While the majority of the answers out there about both projects – specifically the Philadelphia Experiment – are based on hearsay and rumor along with the testimony of just a couple of people, some of the assertions made are of the most interesting variety possible. The thing that makes it so hard to just debunk, though, is when people like Bielek – a phD in Physics, so obviously an intelligent individual – vouch for the assertion that time travel is possible and indeed has been used in the past.
Unfortunately, it looks like the Philadelphia Experiment is another one which will be consigned to the bins of “What If?” and something that we’ll never truly know too much about in the future. However, I think we can all agree that if there have been breakthroughs in time travel throughout history recently, we would like to know about them!
It’s a technique that could change the way the entire world operates, and would give us the ability to move freely from anywhere in the world instantaneously. If this is being kept a secret from us, then we really do need to find out the concrete and definite reasons why that is.
It’s a subject that brings a lot of volatility to the surface with people unsure one way or another as to what the truth might be. After reading through the various screeds of evidence and all of the testimony, myth, debunking and everything else that comes with this theory we find it hard to discern one way or another what the actual truth is. It really does come down to your interpretation of conspiracies, in our opinion.
If you feel that there’s plenty being kept from us at the moment then this seems far more plausible, but if you like to believe that governments would let us know about such an incredible change in our technological futures then it’s very easy to just debunk the rumors yourself.
Whatever your stance on it is, it just shows you how the internet can help to really grow and re-build a theory from the ground up. This was something that was consigned to the idea of B-Movie sequels, yet today it still holds its own credence with various sectors of the world due to the incredible avenue of different skills and qualifications of those involved on both sides of the story.

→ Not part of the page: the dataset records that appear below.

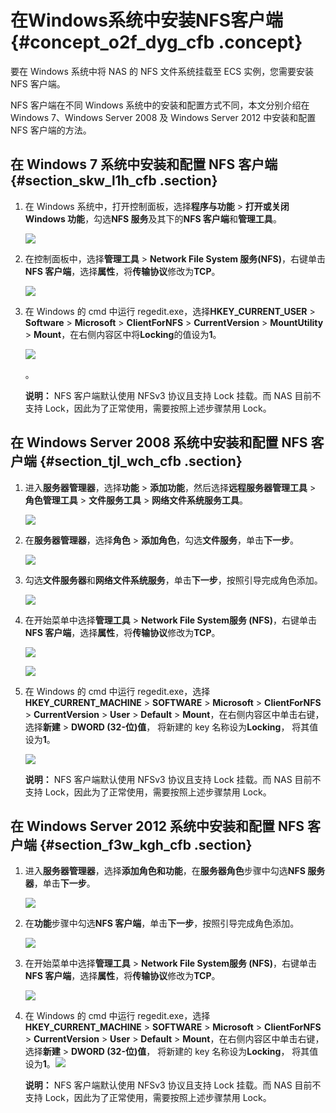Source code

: # 在Windows系统中安装NFS客户端 {#concept_o2f_dyg_cfb .concept}

要在 Windows 系统中将 NAS 的 NFS 文件系统挂载至 ECS 实例，您需要安装 NFS 客户端。

NFS 客户端在不同 Windows 系统中的安装和配置方式不同，本文分别介绍在 Windows 7、Windows Server 2008 及 Windows Server 2012 中安装和配置 NFS 客户端的方法。

## 在 Windows 7 系统中安装和配置 NFS 客户端 {#section_skw_l1h_cfb .section}

1.  在 Windows 系统中，打开控制面板，选择**程序与功能** \> **打开或关闭 Windows 功能**，勾选**NFS 服务**及其下的**NFS 客户端**和**管理工具**。

    ![](http://static-aliyun-doc.oss-cn-hangzhou.aliyuncs.com/assets/img/21204/153805501511651_zh-CN.png)

2.  在控制面板中，选择**管理工具** \> **Network File System 服务\(NFS\)**，右键单击**NFS 客户端**，选择**属性**，将**传输协议**修改为**TCP**。

    ![](http://static-aliyun-doc.oss-cn-hangzhou.aliyuncs.com/assets/img/21204/153805501511652_zh-CN.png)

3.  在 Windows 的 cmd 中运行 regedit.exe，选择**HKEY\_CURRENT\_USER** \> **Software** \> **Microsoft** \> **ClientForNFS** \> **CurrentVersion** \> **MountUtility** \> **Mount**，在右侧内容区中将**Locking**的值设为**1**。

    ![](http://static-aliyun-doc.oss-cn-hangzhou.aliyuncs.com/assets/img/21204/153805501511653_zh-CN.png)

    。

    **说明：** NFS 客户端默认使用 NFSv3 协议且支持 Lock 挂载。而 NAS 目前不支持 Lock，因此为了正常使用，需要按照上述步骤禁用 Lock。


## 在 Windows Server 2008 系统中安装和配置 NFS 客户端 {#section_tjl_wch_cfb .section}

1.  进入**服务器管理器**，选择**功能** \> **添加功能**，然后选择**远程服务器管理工具** \> **角色管理工具** \> **文件服务工具** \> **网络文件系统服务工具**。

    ![](http://static-aliyun-doc.oss-cn-hangzhou.aliyuncs.com/assets/img/21204/153805501511654_zh-CN.png)

2.  在**服务器管理器**，选择**角色** \> **添加角色**，勾选**文件服务**，单击**下一步**。

    ![](http://static-aliyun-doc.oss-cn-hangzhou.aliyuncs.com/assets/img/21204/153805501611655_zh-CN.png)

3.  勾选**文件服务器**和**网络文件系统服务**，单击**下一步**，按照引导完成角色添加。

    ![](http://static-aliyun-doc.oss-cn-hangzhou.aliyuncs.com/assets/img/21204/153805501611656_zh-CN.png)

4.  在开始菜单中选择**管理工具** \> **Network File System服务 \(NFS\)**，右键单击**NFS 客户端**，选择**属性**，将**传输协议**修改为**TCP**。

    ![](http://static-aliyun-doc.oss-cn-hangzhou.aliyuncs.com/assets/img/21204/153805501611658_zh-CN.png)

    ![](http://static-aliyun-doc.oss-cn-hangzhou.aliyuncs.com/assets/img/21204/153805501611657_zh-CN.png)

5.  在 Windows 的 cmd 中运行 regedit.exe，选择**HKEY\_CURRENT\_MACHINE** \> **SOFTWARE** \> **Microsoft** \> **ClientForNFS** \> **CurrentVersion** \> **User** \> **Default** \> **Mount**，在右侧内容区中单击右键，选择**新建** \> **DWORD \(32-位\)值**， 将新建的 key 名称设为**Locking**， 将其值设为**1**。

    ![](http://static-aliyun-doc.oss-cn-hangzhou.aliyuncs.com/assets/img/21204/153805501611659_zh-CN.png)

    **说明：** NFS 客户端默认使用 NFSv3 协议且支持 Lock 挂载。而 NAS 目前不支持 Lock，因此为了正常使用，需要按照上述步骤禁用 Lock。


## 在 Windows Server 2012 系统中安装和配置 NFS 客户端 {#section_f3w_kgh_cfb .section}

1.  进入**服务器管理器**，选择**添加角色和功能**，在**服务器角色**步骤中勾选**NFS 服务器**，单击**下一步**。

    ![](http://static-aliyun-doc.oss-cn-hangzhou.aliyuncs.com/assets/img/21204/153805501611660_zh-CN.png)

2.  在**功能**步骤中勾选**NFS 客户端**，单击**下一步**，按照引导完成角色添加。

    ![](http://static-aliyun-doc.oss-cn-hangzhou.aliyuncs.com/assets/img/21204/153805501611661_zh-CN.png)

3.  在开始菜单中选择**管理工具** \> **Network File System服务 \(NFS\)**，右键单击**NFS 客户端**，选择**属性**，将**传输协议**修改为**TCP**。

    ![](http://static-aliyun-doc.oss-cn-hangzhou.aliyuncs.com/assets/img/21204/153805501611662_zh-CN.png)

4.  在 Windows 的 cmd 中运行 regedit.exe，选择**HKEY\_CURRENT\_MACHINE** \> **SOFTWARE** \> **Microsoft** \> **ClientForNFS** \> **CurrentVersion** \> **User** \> **Default** \> **Mount**，在右侧内容区中单击右键，选择**新建** \> **DWORD \(32-位\)值**， 将新建的 key 名称设为**Locking**， 将其值设为**1**。![](http://static-aliyun-doc.oss-cn-hangzhou.aliyuncs.com/assets/img/21204/153805501611659_zh-CN.png)

    **说明：** NFS 客户端默认使用 NFSv3 协议且支持 Lock 挂载。而 NAS 目前不支持 Lock，因此为了正常使用，需要按照上述步骤禁用 Lock。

We like to believe, though, that some of the things that went on have been very discretely covered up. It’s hard to tell though as it’s such a delicate matter with so little either way to go on, but this is what the best theories are all about! They give you just enough to think one way or another…which is what keeps it a theory in the first place. If we had to make a choice, though, we’d be more inclined to believe that Einstein was right (if those claims are true) and that time travel very much is here.